Autonomous Lordship in the Low Countries

The Lordship of Mechelen or Malines (Heerlijkheid Mechelen, Seigneurie de Malines) was a small autonomous Lordship in the Low Countries, consisting of the city of Mechelen and some surrounding villages. It lasted from 910 to 1795.

== History ==
In the early Middle Ages, it was part of the Prince-Bishopric of Liège, which was confirmed in 910. In practice, the area was ruled by the local Berthout family, against the will of the Prince-Bishops of Liège. The Duchy of Brabant tried to annex the Lordship, but as a reaction, Liège gave the area in 1333 to the County of Flanders. The Flemish also didn't gain complete and permanent control.

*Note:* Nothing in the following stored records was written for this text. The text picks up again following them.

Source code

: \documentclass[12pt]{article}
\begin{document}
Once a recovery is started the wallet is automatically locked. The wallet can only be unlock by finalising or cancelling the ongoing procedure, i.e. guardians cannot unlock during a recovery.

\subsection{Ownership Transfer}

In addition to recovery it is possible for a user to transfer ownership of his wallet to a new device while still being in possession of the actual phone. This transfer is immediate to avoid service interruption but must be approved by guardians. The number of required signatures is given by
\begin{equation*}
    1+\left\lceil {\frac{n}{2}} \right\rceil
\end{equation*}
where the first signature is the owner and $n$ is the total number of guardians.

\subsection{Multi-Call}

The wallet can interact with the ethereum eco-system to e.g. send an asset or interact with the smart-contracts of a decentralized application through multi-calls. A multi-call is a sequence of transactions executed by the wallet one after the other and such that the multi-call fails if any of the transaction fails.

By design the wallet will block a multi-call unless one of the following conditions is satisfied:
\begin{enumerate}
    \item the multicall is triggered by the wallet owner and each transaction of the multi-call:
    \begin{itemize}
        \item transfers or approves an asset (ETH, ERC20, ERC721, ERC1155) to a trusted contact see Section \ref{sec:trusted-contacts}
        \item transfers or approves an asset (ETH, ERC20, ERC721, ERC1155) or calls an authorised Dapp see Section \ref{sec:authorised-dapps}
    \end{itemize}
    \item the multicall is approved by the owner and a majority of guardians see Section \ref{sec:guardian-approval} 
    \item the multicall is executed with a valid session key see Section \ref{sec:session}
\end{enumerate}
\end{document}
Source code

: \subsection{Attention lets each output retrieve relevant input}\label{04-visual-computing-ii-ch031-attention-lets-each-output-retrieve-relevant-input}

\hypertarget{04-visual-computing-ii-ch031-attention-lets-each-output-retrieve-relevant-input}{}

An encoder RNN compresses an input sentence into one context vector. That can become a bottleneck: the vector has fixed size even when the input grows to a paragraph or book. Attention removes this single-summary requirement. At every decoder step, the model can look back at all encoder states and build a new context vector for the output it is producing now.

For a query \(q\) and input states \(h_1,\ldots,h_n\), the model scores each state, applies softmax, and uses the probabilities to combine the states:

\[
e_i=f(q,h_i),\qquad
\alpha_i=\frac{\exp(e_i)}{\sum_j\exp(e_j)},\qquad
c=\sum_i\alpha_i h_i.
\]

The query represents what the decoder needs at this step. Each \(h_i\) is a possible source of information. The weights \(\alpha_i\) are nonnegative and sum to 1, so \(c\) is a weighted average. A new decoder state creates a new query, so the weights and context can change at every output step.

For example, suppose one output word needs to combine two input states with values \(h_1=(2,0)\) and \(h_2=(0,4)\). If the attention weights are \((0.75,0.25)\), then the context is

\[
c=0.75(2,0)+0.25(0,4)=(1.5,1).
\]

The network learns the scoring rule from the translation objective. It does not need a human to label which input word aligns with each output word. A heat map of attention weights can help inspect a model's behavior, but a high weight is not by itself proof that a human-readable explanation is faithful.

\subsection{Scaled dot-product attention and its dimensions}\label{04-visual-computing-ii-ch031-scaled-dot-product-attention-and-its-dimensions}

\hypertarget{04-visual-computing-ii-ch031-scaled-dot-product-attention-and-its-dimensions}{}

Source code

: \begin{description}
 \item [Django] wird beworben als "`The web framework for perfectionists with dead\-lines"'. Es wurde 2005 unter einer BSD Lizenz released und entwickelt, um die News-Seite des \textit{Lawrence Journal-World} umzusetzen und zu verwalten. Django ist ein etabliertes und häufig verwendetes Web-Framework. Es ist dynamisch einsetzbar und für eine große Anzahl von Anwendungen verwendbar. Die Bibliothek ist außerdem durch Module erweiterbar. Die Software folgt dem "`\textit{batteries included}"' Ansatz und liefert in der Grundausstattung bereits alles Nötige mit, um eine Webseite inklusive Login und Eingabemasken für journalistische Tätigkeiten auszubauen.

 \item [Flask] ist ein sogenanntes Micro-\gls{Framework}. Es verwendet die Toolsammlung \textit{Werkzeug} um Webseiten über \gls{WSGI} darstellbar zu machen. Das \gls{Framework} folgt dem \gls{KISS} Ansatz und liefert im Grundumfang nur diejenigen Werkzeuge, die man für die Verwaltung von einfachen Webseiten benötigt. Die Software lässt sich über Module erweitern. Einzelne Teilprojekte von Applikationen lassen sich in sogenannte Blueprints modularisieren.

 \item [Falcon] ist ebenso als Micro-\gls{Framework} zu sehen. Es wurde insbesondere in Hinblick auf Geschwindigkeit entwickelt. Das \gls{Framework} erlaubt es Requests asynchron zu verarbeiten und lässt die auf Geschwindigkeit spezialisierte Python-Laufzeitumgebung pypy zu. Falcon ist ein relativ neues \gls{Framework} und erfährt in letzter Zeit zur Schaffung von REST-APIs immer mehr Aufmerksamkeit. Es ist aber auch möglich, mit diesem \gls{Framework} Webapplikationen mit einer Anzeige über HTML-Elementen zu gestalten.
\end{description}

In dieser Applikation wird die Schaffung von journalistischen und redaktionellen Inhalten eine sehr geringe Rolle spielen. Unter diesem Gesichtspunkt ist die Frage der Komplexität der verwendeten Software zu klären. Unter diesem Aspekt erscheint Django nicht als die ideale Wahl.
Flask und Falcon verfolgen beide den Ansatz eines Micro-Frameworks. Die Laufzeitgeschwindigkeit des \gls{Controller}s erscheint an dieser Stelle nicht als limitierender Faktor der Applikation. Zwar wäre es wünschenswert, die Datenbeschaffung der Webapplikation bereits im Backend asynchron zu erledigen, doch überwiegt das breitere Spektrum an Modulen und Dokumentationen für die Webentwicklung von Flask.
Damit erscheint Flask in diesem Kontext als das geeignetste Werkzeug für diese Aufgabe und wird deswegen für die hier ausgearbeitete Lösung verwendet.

Mechelen was therefore later considered one of the Seventeen Provinces and then as a province of the Southern Netherlands. The Dukes of Burgundy and later the Habsburg Emperors and Kings were personally Lords of Mechelen and for a while turned the city more or less into the capital of the Netherlands. They established here the highest jurisdictional court of the Seventeen Provinces, called the Great Council of Mechelen. Governess Margaret of Austria also held her Court at Mechelen. Later, the capital moved primarily to Brussels.

In 1795 the Lordship was abolished by the French revolutionaries, and it became part of the French département of the Deux-Nèthes. Today it is part of the Belgian province of Antwerp.

== Areas of the Lordship of Mechelen ==
- the walled city of Mechelen
- the hamlets Nekkerspoel, Nieuwland, Pennepoel, Battel, Geerdegem and others
- the villages of Hever, Muizen, Hombeek, Leest and Heffen
- In a separate enclave, Heist-op-den-Berg and some hamlets like Gestel.